Korea: BCC to usher in more open era

Mip Territory Reports

SEOUL — South Korea looks likely to enter a new and more open era in broadcasting regulation with the launch of its Broadcasting and Communication Commission.

Officially opened at the end of February, the new agency is a merger of the Korean Broadcasting Commission and the now-disbanded Information Ministry and will oversee regulation of broadcasting, telecoms and rapidly growing new media technologies.

The restructuring is part of a broad downsizing and reorganization of government that was initiated by Korea’s first CEO-turned-president, Lee Myung-bak, who was sworn into office Feb. 26.

In past years, turf battles between the KBC and the Information Ministry had held up the drafting of regulations on convergent technologies such as Internet protocol television (IPTV).

Potentially just as groundbreaking, however, is the government’s positive attitude toward deregulation of the broadcasting industry.

“The regulations for telecommunication industries have long been designed to spur more competition, while the broadcasting industry has been heavily regulated,” says communications professor Hwang Geun of Sun Moon U. “With the two sectors rapidly integrating, the deregulation of all of those sectors is a global trend.”
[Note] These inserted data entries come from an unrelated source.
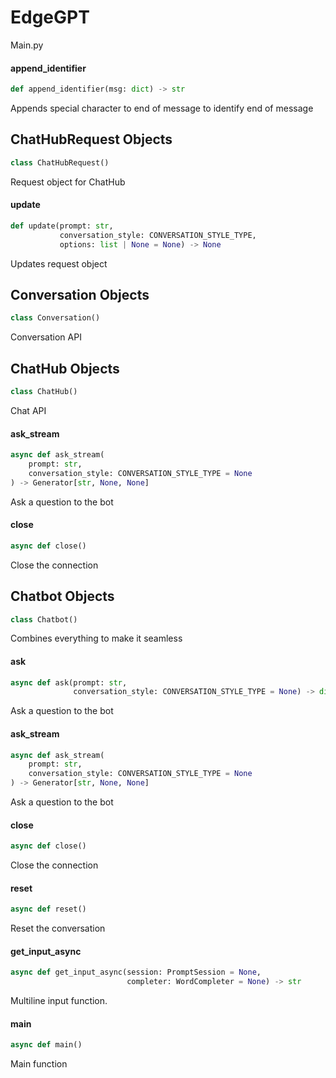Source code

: <a id="EdgeGPT"></a>

# EdgeGPT

Main.py

<a id="EdgeGPT.append_identifier"></a>

#### append\_identifier

```python
def append_identifier(msg: dict) -> str
```

Appends special character to end of message to identify end of message

<a id="EdgeGPT.ChatHubRequest"></a>

## ChatHubRequest Objects

```python
class ChatHubRequest()
```

Request object for ChatHub

<a id="EdgeGPT.ChatHubRequest.update"></a>

#### update

```python
def update(prompt: str,
           conversation_style: CONVERSATION_STYLE_TYPE,
           options: list | None = None) -> None
```

Updates request object

<a id="EdgeGPT.Conversation"></a>

## Conversation Objects

```python
class Conversation()
```

Conversation API

<a id="EdgeGPT.ChatHub"></a>

## ChatHub Objects

```python
class ChatHub()
```

Chat API

<a id="EdgeGPT.ChatHub.ask_stream"></a>

#### ask\_stream

```python
async def ask_stream(
    prompt: str,
    conversation_style: CONVERSATION_STYLE_TYPE = None
) -> Generator[str, None, None]
```

Ask a question to the bot

<a id="EdgeGPT.ChatHub.close"></a>

#### close

```python
async def close()
```

Close the connection

<a id="EdgeGPT.Chatbot"></a>

## Chatbot Objects

```python
class Chatbot()
```

Combines everything to make it seamless

<a id="EdgeGPT.Chatbot.ask"></a>

#### ask

```python
async def ask(prompt: str,
              conversation_style: CONVERSATION_STYLE_TYPE = None) -> dict
```

Ask a question to the bot

<a id="EdgeGPT.Chatbot.ask_stream"></a>

#### ask\_stream

```python
async def ask_stream(
    prompt: str,
    conversation_style: CONVERSATION_STYLE_TYPE = None
) -> Generator[str, None, None]
```

Ask a question to the bot

<a id="EdgeGPT.Chatbot.close"></a>

#### close

```python
async def close()
```

Close the connection

<a id="EdgeGPT.Chatbot.reset"></a>

#### reset

```python
async def reset()
```

Reset the conversation

<a id="EdgeGPT.get_input_async"></a>

#### get\_input\_async

```python
async def get_input_async(session: PromptSession = None,
                          completer: WordCompleter = None) -> str
```

Multiline input function.

<a id="EdgeGPT.main"></a>

#### main

```python
async def main()
```

Main function
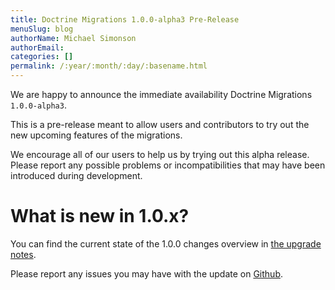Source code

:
 ```yaml
---
title: Doctrine Migrations 1.0.0-alpha3 Pre-Release
menuSlug: blog
authorName: Michael Simonson
authorEmail: 
categories: []
permalink: /:year/:month/:day/:basename.html
---
```

We are happy to announce the immediate availability Doctrine Migrations
`1.0.0-alpha3`.

This is a pre-release meant to allow users and contributors to try out
the new upcoming features of the migrations.

We encourage all of our users to help us by trying out this alpha
release. Please report any possible problems or incompatibilities that
may have been introduced during development.

What is new in 1.0.x?
=====================

You can find the current state of the 1.0.0 changes overview in [the
upgrade
notes](https://github.com/doctrine/migrations/blob/master/UPGRADE-1.0.MD).

Please report any issues you may have with the update on
[Github](https://github.com/doctrine/migrations/issues).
For example, a long-standing ban on companies owning both newspapers and television stations is expected to be lifted, while a round of mergers and acquisitions in the cable sector are predicted with the relaxing of market-share rules for multisystem operators.
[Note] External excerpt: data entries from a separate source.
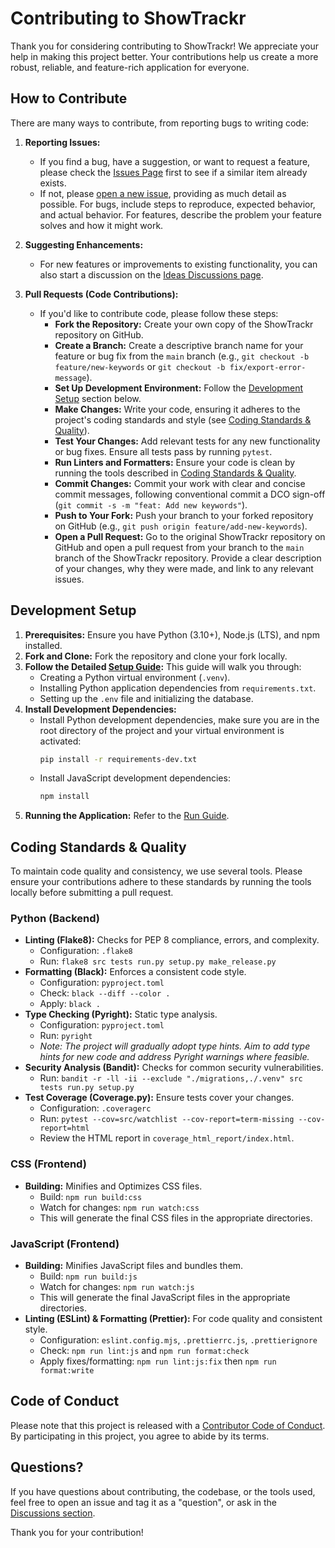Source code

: # Contributing to ShowTrackr

Thank you for considering contributing to ShowTrackr! We appreciate your help in making this project better. Your contributions help us create a more robust, reliable, and feature-rich application for everyone.

## How to Contribute

There are many ways to contribute, from reporting bugs to writing code:

1.  **Reporting Issues:**

    - If you find a bug, have a suggestion, or want to request a feature, please check the [Issues Page](https://github.com/Exonymos/showtrackr-web/issues) first to see if a similar item already exists.
    - If not, please [open a new issue](https://github.com/Exonymos/showtrackr-web/issues/new/choose), providing as much detail as possible. For bugs, include steps to reproduce, expected behavior, and actual behavior. For features, describe the problem your feature solves and how it might work.

2.  **Suggesting Enhancements:**

    - For new features or improvements to existing functionality, you can also start a discussion on the [Ideas Discussions page](https://github.com/Exonymos/ShowTrackr-Web/discussions/categories/ideas).

3.  **Pull Requests (Code Contributions):**
    - If you'd like to contribute code, please follow these steps:
      - **Fork the Repository:** Create your own copy of the ShowTrackr repository on GitHub.
      - **Create a Branch:** Create a descriptive branch name for your feature or bug fix from the `main` branch (e.g., `git checkout -b feature/new-keywords` or `git checkout -b fix/export-error-message`).
      - **Set Up Development Environment:** Follow the [Development Setup](#development-setup) section below.
      - **Make Changes:** Write your code, ensuring it adheres to the project's coding standards and style (see [Coding Standards & Quality](#coding-standards--quality)).
      - **Test Your Changes:** Add relevant tests for any new functionality or bug fixes. Ensure all tests pass by running `pytest`.
      - **Run Linters and Formatters:** Ensure your code is clean by running the tools described in [Coding Standards & Quality](#coding-standards--quality).
      - **Commit Changes:** Commit your work with clear and concise commit messages, following conventional commit a DCO sign-off (`git commit -s -m "feat: Add new keywords"`).
      - **Push to Your Fork:** Push your branch to your forked repository on GitHub (e.g., `git push origin feature/add-new-keywords`).
      - **Open a Pull Request:** Go to the original ShowTrackr repository on GitHub and open a pull request from your branch to the `main` branch of the ShowTrackr repository. Provide a clear description of your changes, why they were made, and link to any relevant issues.

## Development Setup

1.  **Prerequisites:** Ensure you have Python (3.10+), Node.js (LTS), and npm installed.
2.  **Fork and Clone:** Fork the repository and clone your fork locally.
3.  **Follow the Detailed [Setup Guide](./docs/setup.md):** This guide will walk you through:
    - Creating a Python virtual environment (`.venv`).
    - Installing Python application dependencies from `requirements.txt`.
    - Setting up the `.env` file and initializing the database.
4.  **Install Development Dependencies:**
    - Install Python development dependencies, make sure you are in the root directory of the project and your virtual environment is activated:
      ```bash
      pip install -r requirements-dev.txt
      ```
    - Install JavaScript development dependencies:
      ```bash
      npm install
      ```
5.  **Running the Application:** Refer to the [Run Guide](./docs/running.md).

## Coding Standards & Quality

To maintain code quality and consistency, we use several tools. Please ensure your contributions adhere to these standards by running the tools locally before submitting a pull request.

### Python (Backend)

- **Linting (Flake8):** Checks for PEP 8 compliance, errors, and complexity.
  - Configuration: `.flake8`
  - Run: `flake8 src tests run.py setup.py make_release.py`
- **Formatting (Black):** Enforces a consistent code style.
  - Configuration: `pyproject.toml`
  - Check: `black --diff --color .`
  - Apply: `black .`
- **Type Checking (Pyright):** Static type analysis.
  - Configuration: `pyproject.toml`
  - Run: `pyright`
  - _Note: The project will gradually adopt type hints. Aim to add type hints for new code and address Pyright warnings where feasible._
- **Security Analysis (Bandit):** Checks for common security vulnerabilities.
  - Run: `bandit -r -ll -ii --exclude "./migrations,./.venv" src tests run.py setup.py`
- **Test Coverage (Coverage.py):** Ensure tests cover your changes.
  - Configuration: `.coveragerc`
  - Run: `pytest --cov=src/watchlist --cov-report=term-missing --cov-report=html`
  - Review the HTML report in `coverage_html_report/index.html`.

### CSS (Frontend)

- **Building:** Minifies and Optimizes CSS files.
  - Build: `npm run build:css`
  - Watch for changes: `npm run watch:css`
  - This will generate the final CSS files in the appropriate directories.

### JavaScript (Frontend)

- **Building:** Minifies JavaScript files and bundles them.
  - Build: `npm run build:js`
  - Watch for changes: `npm run watch:js`
  - This will generate the final JavaScript files in the appropriate directories.
- **Linting (ESLint) & Formatting (Prettier):** For code quality and consistent style.
  - Configuration: `eslint.config.mjs`, `.prettierrc.js`, `.prettierignore`
  - Check: `npm run lint:js` and `npm run format:check`
  - Apply fixes/formatting: `npm run lint:js:fix` then `npm run format:write`

## Code of Conduct

Please note that this project is released with a [Contributor Code of Conduct](./CODE_OF_CONDUCT.md). By participating in this project, you agree to abide by its terms.

## Questions?

If you have questions about contributing, the codebase, or the tools used, feel free to open an issue and tag it as a "question", or ask in the [Discussions section](https://github.com/Exonymos/ShowTrackr-Web/discussions).

Thank you for your contribution!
In particular, Korea’s major conglomerates are expected to take advantage of widened access to the cable sector in order to compete with the nation’s telcos, which are aggressively pushing IPTV.

Meanwhile, the BCC has indicated it will re-examine such issues as restrictions on advertising and the role of Korea’s public television stations.
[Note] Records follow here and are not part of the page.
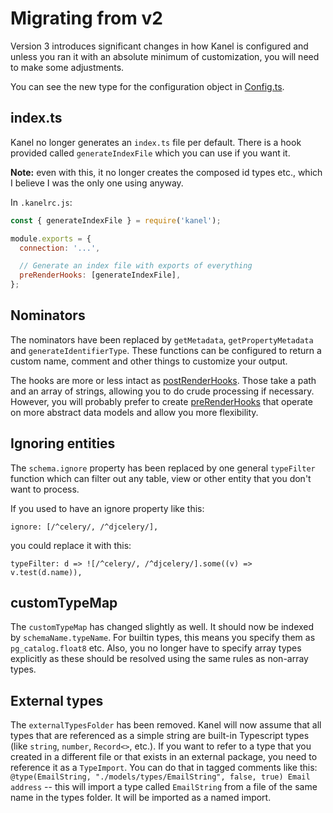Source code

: # Migrating from v2

Version 3 introduces significant changes in how Kanel is configured and unless you ran it with an absolute minimum of customization, you will need to make some adjustments.

You can see the new type for the configuration object in [Config.ts](../packages/kanel/src/Config.ts).

## index.ts

Kanel no longer generates an `index.ts` file per default. There is a hook provided called `generateIndexFile` which you can use if you want it.

**Note:** even with this, it no longer creates the composed id types etc., which I believe I was the only one using anyway.

In `.kanelrc.js`:

```javascript
const { generateIndexFile } = require('kanel');

module.exports = {
  connection: '...',

  // Generate an index file with exports of everything
  preRenderHooks: [generateIndexFile],
};
```

## Nominators

The nominators have been replaced by `getMetadata`, `getPropertyMetadata` and `generateIdentifierType`. These functions can be configured to return a custom name, comment and other things to customize your output.

The hooks are more or less intact as [postRenderHooks](./postRenderHooks.md). Those take a path and an array of strings, allowing you to do crude processing if necessary. However, you will probably prefer to create [preRenderHooks](./preRenderHooks.md) that operate on more abstract data models and allow you more flexibility.

## Ignoring entities

The `schema.ignore` property has been replaced by one general `typeFilter` function which can filter out any table, view or other entity that you don't want to process.

If you used to have an ignore property like this:

```
ignore: [/^celery/, /^djcelery/],
```

you could replace it with this:

```
typeFilter: d => ![/^celery/, /^djcelery/].some((v) => v.test(d.name)),
```

## customTypeMap

The `customTypeMap` has changed slightly as well. It should now be indexed by `schemaName.typeName`. For builtin types, this means you specify them as `pg_catalog.float8` etc. Also, you no longer have to specify array types explicitly as these should be resolved using the same rules as non-array types.

## External types

The `externalTypesFolder` has been removed. Kanel will now assume that all types that are referenced as a simple string are built-in Typescript types (like `string`, `number`, `Record<>`, etc.). If you want to refer to a type that you created in a different file or that exists in an external package, you need to reference it as a `TypeImport`. You can do that in tagged comments like this: `@type(EmailString, "./models/types/EmailString", false, true) Email address` -- this will import a type called `EmailString` from a file of the same name in the types folder. It will be imported as a named import.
Detailed proposals for deregulation are expected to emerge in the coming months, but the start of operations for the BCC is being held back by a parliamentary battle over the appointment of Choi See-joong, a close confidante of the president, to head the agency. Opposition lawmakers accuse the president of trying to wield influence over the media by nominating a member of his inner circle, and allegations of past wrongdoing by Choi when he was head of Gallup Korea have further weakened his case.